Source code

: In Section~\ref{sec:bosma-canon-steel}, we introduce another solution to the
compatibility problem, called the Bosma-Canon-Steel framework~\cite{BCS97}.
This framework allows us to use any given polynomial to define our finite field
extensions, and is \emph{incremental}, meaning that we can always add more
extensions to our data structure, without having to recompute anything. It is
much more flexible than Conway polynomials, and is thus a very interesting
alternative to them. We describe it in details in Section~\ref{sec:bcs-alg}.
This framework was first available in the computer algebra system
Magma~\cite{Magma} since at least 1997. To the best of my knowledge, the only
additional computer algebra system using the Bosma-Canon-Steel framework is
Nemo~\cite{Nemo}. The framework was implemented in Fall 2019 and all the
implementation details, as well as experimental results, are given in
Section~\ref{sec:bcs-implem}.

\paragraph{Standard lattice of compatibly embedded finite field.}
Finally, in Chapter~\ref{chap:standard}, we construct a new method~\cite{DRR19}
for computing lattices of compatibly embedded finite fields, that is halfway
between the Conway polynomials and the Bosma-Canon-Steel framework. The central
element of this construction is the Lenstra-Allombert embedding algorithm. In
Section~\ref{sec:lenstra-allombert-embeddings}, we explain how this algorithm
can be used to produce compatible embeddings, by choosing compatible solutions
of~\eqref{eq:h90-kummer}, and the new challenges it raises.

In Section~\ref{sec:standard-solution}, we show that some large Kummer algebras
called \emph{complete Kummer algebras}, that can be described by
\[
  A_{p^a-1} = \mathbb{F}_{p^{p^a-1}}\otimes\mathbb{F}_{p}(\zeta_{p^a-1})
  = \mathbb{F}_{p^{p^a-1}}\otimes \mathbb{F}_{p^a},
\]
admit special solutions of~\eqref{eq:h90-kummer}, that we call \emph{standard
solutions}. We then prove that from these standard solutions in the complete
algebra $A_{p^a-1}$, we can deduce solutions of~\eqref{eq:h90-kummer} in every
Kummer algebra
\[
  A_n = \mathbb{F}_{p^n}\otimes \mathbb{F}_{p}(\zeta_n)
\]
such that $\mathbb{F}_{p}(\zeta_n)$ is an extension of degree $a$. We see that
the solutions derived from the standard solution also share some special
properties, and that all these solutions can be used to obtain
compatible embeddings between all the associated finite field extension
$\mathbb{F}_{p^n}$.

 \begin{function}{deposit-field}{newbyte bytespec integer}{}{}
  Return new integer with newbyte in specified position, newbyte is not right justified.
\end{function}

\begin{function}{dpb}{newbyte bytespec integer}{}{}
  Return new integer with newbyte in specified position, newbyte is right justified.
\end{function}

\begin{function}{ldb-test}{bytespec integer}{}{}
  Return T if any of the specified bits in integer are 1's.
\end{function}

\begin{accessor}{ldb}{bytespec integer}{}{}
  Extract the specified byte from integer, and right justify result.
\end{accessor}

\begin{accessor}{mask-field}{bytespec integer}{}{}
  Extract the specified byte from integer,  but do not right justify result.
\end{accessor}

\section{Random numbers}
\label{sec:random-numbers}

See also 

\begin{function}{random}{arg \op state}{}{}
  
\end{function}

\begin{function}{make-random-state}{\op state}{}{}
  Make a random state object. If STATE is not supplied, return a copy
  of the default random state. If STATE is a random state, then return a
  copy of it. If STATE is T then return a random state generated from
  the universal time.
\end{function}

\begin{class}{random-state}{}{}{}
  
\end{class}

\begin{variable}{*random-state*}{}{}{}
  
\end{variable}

**TASK PROMPT**
Go through the entries above and copy out every line that includes the word "given".

**ANSWER FOR THE TASK**
This framework allows us to use any given polynomial to define our finite field
implementation details, as well as experimental results, are given in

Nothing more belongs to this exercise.